论文精读Temporal Fusion Transformers for Interpretable Multi-horizon Time Series Forecasting

Posted 程序媛小哨

tags:

篇首语:本文由小常识网(cha138.com)小编为大家整理,主要介绍了论文精读Temporal Fusion Transformers for Interpretable Multi-horizon Time Series Forecasting相关的知识,希望对你有一定的参考价值。

【论文精读】Temporal Fusion Transformers for Interpretable Multi-horizon Time Series Forecasting

针对未来的一个多步预测任务,同时支持可解释性表现,模型主体是基于transformer的改进

Abstract

Multi-horizon forecasting often contains a complex mix of inputs – including static (i.e. time-invariant) covariates, known future inputs, and other exogenous time series that are only observed in the past – without any prior information on how they interact with the target. Several deep learning methods have been proposed, but they are typically ‘black-box’ models that do not shed light on how they use the full range of inputs present in practical scenarios. In this paper, we introduce the Temporal Fusion Transformer (TFT) – a novel attention-based architecture that combines high-performance multi-horizon forecasting with interpretable insights into temporal dynamics. To learn temporal relationships at different scales, TFT uses recurrent layers for local processing and interpretable self-attention layers for long-term dependencies.
TFT utilizes specialized components to select relevant features and a series of gating layers to suppress unnecessary components, enabling high performance in a wide range of scenarios. On a variety of real-world datasets, we demonstrate significant performance improvements over existing benchmarks, and highlight three practical interpretability use cases of TFT.

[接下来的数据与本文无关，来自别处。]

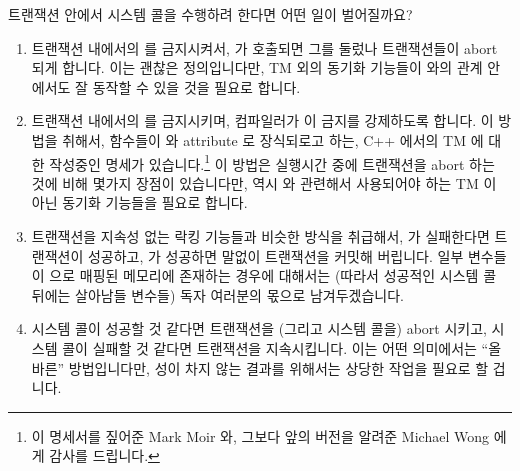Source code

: 트랜잭션 안에서  시스템 콜을 수행하려 한다면 어떤 일이 벌어질까요?

\begin{enumerate}
\item	트랜잭션 내에서의  를 금지시켜서,  가 호출되면
	그를 둘렀나 트랜잭션들이 abort 되게 합니다.
	이는 괜찮은 정의입니다만, TM 외의 동기화 기능들이  와의 관계
	안에서도 잘 동작할 수 있을 것을 필요로 합니다.
\item	트랜잭션 내에서의  를 금지시키며, 컴파일러가 이 금지를
	강제하도록 합니다.
	이 방법을 취해서, 함수들이  와
	 attribute 로 장식되로고 하는, C++ 에서의 TM 에
	대한 작성중인 명세가 있습니다.\footnote{
		이 명세서를 짚어준 Mark Moir 와, 그보다 앞의 버전을 알려준
		Michael Wong 에게 감사를  드립니다.}
	이 방법은 실행시간 중에 트랜잭션을 abort 하는 것에 비해 몇가지 장점이
	있습니다만, 역시  와 관련해서 사용되어야 하는 TM 이 아닌
	동기화 기능들을 필요로 합니다.

\item	트랜잭션을 지속성 없는 락킹 기능들과 비슷한 방식을 취급해서,
	 가 실패한다면 트랜잭션이 성공하고,  가 성공하면
	말없이 트랜잭션을 커밋해 버립니다.
	일부 변수들이  으로 매핑된 메모리에 존재하는 경우에 대해서는
	(따라서 성공적인  시스템 콜 뒤에는 살아남들 변수들) 독자
	여러분의 몫으로 남겨두겠습니다.
\item	{} 시스템 콜이 성공할 것 같다면 트랜잭션을 (그리고 
	시스템 콜을) abort 시키고,  시스템 콜이 실패할 것 같다면
	트랜잭션을 지속시킵니다.
	이는 어떤 의미에서는 ``올바른'' 방법입니다만, 성이 차지 않는 결과를
	위해서는 상당한 작업을 필요로 할 겁니다.
\iffalse


\end{enumerate}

多水平预测(多步预测,未来可能不止预测一个点,可能预测多个点)通常包含复杂的输入组合——包括静态(即时不变)协变量、已知的未来输入和其他仅在过去观察到的外生时间序列(数据源比较复杂)——没有任何关于它们如何与目标相互作用的先验信息。已经提出了几种深度学习方法,但它们都是典型的“黑盒”模型,无法说明它们如何在实际场景中使用各种输入。没法看到不同数据源具体怎么作用到我这个预测的在本文中,我们介绍了时间融合转换器(TFT)——一种新颖的基于注意力的架构,它将高性能的多水平预测与对时间动态的可解释见解相结合(在多步预测上表现好且支持可解释性)。为了学习不同尺度上的时间关系,TFT使用循环层进行局部处理,使用可解释的自我注意层进行长期依赖。

TFT利用专门的组件来选择相关的特性,并使用一系列门控层来抑制不必要的组件,从而在广泛的场景中实现高性能。在各种真实世界的数据集上,我们展示了相对于现有基准的显著性能改进,并强调了TFT的三个实际可解释性用例。

1. Introduction

Multi-horizon forecasting, i.e. the prediction of variables-of-interest at multiple future time steps, is a crucial problem within time series machine learning. In contrast to one-step-ahead predictions, multi-horizon forecasts provide users with access to estimates across the entire path, allowing them to optimize their actions at multiple steps in the future (e.g. retailers optimizing the inventory for the entire upcoming season, or clinicians optimizing a treatment plan for a patient). Multi-horizon forecasting has many impactful real-world applications in retail (Böse et al, 2017; Courty & Li, 1999), healthcare (Lim, Alaa, & van der Schaar, 2018; Zhang & Nawata, 2018) and economics (Capistran, Constandse, & RamosFrancia, 2010) – performance improvements to existing methods in such applications are highly valuable.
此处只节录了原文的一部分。